## EXERCISE DESCRIPTION
Find the word "mdash" in the data below and copy each line that holds it.
─── DATA PROVIDED
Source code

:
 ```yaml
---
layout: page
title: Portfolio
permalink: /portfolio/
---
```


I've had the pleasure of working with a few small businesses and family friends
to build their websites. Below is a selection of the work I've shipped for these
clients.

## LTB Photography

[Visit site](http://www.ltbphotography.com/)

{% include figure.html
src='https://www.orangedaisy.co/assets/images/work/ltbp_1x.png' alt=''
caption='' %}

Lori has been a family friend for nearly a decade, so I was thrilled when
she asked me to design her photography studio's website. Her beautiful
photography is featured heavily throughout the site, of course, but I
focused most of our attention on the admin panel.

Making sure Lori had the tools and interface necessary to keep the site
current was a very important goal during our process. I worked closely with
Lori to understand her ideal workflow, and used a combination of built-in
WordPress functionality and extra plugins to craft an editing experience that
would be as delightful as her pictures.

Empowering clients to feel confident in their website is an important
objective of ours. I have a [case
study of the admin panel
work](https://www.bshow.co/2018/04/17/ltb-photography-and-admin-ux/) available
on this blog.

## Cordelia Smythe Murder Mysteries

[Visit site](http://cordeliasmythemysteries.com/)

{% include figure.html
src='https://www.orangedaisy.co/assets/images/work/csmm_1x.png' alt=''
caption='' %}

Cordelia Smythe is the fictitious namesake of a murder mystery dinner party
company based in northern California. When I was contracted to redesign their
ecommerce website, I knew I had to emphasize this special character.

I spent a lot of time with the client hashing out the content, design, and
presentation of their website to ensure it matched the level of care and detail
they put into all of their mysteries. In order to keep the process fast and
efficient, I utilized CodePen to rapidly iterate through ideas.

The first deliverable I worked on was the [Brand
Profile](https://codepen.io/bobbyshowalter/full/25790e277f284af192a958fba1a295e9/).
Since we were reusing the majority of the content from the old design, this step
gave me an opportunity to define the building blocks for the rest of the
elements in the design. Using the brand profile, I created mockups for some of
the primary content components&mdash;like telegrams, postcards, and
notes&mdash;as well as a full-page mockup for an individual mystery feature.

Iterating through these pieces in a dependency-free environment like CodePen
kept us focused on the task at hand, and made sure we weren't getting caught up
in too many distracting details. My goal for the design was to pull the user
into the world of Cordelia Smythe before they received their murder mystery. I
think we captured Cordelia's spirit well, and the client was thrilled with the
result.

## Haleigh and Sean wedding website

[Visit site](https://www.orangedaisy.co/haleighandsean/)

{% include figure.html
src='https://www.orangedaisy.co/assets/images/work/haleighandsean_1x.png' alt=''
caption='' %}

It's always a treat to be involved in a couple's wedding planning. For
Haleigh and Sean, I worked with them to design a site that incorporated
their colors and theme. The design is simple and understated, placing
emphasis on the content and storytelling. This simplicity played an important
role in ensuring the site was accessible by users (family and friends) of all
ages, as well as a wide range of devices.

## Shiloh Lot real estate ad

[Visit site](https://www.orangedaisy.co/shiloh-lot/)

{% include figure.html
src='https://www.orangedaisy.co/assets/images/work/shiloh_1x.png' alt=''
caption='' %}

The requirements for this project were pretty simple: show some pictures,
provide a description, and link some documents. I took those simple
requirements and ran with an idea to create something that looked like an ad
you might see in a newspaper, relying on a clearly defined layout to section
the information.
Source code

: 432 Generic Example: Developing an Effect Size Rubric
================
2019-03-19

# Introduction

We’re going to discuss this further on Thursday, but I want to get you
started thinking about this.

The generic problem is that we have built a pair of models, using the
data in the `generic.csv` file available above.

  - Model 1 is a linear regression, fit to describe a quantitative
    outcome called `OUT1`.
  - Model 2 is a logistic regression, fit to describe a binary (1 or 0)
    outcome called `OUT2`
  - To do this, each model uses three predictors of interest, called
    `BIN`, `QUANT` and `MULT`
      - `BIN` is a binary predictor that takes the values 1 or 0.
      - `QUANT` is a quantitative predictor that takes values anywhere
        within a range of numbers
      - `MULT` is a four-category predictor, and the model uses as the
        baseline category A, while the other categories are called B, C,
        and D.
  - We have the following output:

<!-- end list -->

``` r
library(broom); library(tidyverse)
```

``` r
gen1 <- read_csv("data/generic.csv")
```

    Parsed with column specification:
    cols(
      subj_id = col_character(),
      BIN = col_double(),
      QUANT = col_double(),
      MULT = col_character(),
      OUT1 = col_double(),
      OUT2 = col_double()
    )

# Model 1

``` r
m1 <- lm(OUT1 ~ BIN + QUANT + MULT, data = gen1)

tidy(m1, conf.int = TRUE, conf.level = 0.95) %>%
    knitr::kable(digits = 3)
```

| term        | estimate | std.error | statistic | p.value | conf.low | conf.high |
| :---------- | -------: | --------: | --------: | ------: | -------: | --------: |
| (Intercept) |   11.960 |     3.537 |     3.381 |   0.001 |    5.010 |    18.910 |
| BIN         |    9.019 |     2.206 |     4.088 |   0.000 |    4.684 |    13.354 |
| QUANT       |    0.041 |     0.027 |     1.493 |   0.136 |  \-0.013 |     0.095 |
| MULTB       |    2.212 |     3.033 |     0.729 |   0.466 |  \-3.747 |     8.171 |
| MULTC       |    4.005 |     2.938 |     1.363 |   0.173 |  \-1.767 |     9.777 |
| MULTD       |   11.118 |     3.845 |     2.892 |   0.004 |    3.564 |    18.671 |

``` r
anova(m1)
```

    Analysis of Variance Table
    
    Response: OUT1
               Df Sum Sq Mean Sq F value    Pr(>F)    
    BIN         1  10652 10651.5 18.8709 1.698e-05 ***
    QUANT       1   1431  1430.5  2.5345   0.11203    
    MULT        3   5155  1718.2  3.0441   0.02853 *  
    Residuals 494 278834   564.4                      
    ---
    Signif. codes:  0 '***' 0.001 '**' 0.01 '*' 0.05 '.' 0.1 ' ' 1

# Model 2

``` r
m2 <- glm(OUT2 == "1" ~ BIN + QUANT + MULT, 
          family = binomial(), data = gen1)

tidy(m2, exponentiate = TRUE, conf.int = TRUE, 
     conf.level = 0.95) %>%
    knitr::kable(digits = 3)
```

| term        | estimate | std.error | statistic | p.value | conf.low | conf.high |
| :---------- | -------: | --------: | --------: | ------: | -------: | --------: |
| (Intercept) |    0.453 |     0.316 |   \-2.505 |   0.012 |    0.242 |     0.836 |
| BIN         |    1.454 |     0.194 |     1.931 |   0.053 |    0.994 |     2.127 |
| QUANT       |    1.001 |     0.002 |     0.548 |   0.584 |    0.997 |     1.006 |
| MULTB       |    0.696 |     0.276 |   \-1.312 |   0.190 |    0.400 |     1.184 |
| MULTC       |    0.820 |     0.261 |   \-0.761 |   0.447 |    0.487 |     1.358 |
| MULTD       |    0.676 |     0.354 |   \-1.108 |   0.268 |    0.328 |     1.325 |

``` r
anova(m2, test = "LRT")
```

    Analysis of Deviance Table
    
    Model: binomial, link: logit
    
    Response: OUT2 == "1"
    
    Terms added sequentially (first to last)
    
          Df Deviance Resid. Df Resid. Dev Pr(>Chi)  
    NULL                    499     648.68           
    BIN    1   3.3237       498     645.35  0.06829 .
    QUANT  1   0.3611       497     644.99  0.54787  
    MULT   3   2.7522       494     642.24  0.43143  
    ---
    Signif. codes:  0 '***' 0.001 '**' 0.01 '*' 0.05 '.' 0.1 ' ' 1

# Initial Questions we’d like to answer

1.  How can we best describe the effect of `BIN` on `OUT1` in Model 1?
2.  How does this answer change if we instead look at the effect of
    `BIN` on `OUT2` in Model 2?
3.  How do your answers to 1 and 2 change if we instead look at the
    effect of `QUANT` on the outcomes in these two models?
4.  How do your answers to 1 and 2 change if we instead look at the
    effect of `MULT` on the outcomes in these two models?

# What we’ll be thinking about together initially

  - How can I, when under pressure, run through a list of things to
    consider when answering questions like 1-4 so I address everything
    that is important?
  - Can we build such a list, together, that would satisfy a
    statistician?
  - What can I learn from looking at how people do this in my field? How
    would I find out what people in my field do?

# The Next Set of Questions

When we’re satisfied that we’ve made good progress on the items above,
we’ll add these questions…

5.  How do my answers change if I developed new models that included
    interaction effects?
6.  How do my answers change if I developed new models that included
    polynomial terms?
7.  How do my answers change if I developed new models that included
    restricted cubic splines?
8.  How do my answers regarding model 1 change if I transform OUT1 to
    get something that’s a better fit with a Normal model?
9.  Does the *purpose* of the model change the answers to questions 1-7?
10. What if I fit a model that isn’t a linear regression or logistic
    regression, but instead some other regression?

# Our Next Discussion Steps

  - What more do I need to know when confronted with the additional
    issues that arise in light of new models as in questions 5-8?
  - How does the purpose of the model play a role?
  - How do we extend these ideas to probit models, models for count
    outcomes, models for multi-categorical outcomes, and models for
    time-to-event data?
──────
─── DATA PROVIDED
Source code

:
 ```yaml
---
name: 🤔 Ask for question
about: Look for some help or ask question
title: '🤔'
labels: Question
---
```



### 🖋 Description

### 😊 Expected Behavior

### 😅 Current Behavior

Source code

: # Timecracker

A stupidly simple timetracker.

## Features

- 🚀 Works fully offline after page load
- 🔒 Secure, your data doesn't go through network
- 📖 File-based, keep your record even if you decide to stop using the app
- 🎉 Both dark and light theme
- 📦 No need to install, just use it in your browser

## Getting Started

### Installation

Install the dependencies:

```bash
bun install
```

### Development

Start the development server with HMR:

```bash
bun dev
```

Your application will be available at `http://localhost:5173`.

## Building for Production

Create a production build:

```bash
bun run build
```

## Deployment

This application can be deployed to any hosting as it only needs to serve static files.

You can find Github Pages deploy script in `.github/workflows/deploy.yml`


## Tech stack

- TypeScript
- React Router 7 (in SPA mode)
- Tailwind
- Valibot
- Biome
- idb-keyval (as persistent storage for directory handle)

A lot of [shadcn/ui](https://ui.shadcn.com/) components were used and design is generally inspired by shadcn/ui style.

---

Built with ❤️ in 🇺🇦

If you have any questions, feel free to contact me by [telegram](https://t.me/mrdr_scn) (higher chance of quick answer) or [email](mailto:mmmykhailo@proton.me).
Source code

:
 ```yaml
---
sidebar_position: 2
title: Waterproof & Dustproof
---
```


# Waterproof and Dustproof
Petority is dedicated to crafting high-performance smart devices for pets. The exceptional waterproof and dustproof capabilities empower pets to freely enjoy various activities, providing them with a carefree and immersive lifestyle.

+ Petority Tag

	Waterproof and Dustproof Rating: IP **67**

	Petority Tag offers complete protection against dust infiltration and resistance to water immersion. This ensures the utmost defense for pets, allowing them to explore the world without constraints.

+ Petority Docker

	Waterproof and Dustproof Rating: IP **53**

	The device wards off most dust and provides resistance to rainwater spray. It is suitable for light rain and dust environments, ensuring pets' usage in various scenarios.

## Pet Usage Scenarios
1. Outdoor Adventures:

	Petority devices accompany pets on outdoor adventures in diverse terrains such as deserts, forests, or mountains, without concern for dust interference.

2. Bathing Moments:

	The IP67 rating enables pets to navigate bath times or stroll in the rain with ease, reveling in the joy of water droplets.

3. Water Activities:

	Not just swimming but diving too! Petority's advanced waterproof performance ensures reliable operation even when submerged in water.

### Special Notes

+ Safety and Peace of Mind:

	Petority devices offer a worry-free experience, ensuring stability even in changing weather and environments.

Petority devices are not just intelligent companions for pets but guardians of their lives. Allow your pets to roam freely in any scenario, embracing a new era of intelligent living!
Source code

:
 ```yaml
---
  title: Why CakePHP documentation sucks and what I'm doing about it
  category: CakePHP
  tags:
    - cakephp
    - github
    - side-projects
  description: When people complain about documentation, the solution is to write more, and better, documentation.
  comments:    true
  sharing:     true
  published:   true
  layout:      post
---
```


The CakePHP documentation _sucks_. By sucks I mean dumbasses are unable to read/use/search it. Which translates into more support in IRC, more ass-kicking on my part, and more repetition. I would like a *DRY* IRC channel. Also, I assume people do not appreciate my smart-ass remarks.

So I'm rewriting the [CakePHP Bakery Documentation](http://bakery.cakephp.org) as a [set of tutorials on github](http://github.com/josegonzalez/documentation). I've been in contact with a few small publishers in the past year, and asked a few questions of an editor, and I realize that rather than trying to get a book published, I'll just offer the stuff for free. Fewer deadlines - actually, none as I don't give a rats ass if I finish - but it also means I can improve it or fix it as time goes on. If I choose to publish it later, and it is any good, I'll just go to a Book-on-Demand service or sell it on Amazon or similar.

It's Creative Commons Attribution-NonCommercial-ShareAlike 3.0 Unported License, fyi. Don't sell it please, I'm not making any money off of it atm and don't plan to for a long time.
──────
## ANSWER TO THE PROBLEM
the primary content components&mdash;like telegrams, postcards, and
notes&mdash;as well as a full-page mockup for an individual mystery feature.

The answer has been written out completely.